Singapore detects first case of rare monkeypox

Singaporean Ministry of Health (MOH) announced on May 9 that it has detected the first case of monkeypox, with the patient identified as a 38-year-old Nigerian who arrived in Singapore in late last month. 
Hands of a patient with monkeypox in 1997 (Source:
Hands of a patient with monkeypox in 1997 (Source:

The ministry assumed he might contract the disease by eating bushmeat at a wedding in Nigeria that he attended before his arrival in Singapore. Bushmeat, which can be chimpanzee, gorilla, antelope, birds or rodent, is a staple of some African diets and could be a source of transmission of the virus.

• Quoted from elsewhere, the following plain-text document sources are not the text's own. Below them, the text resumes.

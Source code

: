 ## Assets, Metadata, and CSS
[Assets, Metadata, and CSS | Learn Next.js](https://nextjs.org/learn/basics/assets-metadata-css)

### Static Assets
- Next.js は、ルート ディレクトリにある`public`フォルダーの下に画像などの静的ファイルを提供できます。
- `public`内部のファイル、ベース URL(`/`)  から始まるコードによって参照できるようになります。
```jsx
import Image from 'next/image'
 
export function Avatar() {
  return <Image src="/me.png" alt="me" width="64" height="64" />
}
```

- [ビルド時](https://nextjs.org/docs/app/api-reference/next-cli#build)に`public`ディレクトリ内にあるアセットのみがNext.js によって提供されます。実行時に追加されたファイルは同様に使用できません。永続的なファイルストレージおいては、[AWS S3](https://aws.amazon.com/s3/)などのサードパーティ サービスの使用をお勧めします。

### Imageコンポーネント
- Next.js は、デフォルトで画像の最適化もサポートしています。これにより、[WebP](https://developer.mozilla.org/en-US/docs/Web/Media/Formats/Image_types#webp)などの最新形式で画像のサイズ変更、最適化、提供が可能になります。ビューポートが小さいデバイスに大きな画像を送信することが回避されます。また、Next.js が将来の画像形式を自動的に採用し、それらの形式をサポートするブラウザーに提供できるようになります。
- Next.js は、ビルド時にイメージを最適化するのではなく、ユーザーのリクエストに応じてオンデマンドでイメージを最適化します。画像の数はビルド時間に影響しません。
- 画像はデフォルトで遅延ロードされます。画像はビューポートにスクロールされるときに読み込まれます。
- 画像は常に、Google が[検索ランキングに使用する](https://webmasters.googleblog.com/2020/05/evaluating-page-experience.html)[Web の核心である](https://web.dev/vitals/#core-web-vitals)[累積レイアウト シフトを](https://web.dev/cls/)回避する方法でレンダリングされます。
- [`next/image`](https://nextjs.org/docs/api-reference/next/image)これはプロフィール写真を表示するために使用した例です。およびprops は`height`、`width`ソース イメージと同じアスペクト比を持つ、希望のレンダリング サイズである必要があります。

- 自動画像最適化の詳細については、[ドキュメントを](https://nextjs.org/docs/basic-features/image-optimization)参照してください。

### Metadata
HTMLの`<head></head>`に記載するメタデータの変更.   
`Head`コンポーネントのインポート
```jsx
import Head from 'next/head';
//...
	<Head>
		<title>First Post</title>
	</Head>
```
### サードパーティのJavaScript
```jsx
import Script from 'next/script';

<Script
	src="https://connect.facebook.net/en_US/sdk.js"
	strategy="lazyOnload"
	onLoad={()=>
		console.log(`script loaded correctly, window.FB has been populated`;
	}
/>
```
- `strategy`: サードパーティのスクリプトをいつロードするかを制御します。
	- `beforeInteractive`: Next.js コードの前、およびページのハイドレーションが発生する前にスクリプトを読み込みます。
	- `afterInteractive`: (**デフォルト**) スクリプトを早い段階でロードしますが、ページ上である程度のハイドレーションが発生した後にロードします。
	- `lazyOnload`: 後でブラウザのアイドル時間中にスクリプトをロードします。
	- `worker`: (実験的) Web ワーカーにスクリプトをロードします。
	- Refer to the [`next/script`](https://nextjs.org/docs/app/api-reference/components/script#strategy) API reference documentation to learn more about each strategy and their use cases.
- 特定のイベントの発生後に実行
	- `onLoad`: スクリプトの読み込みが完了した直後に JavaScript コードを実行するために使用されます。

The man is in stable condition in an isolation ward at the National Centre for Infectious Diseases, the ministry added.

Although the risk of the disease spreading among human is low, the MOH said it is taking precautions by investigating 23 persons identified as being in close contact with the patient while he was in Singapore.

Monkeypox is a virus similar to the human smallpox, which was eradicated in 1980. It does not spread easily from person to person, but can be fatal in rare cases. The infection typically lasts between two and four weeks, starting from fever and headache to small bumps that spread over the body.

Human cases of monkeypox have been reported in west and central Africa since the 1970s, and the first cases outside Africa were reported in the US in 2003. According to the US-based Centers for Disease Control and Prevention, monkeypox have only been documented on human three times outside Africa – in the US, the UK and Israel.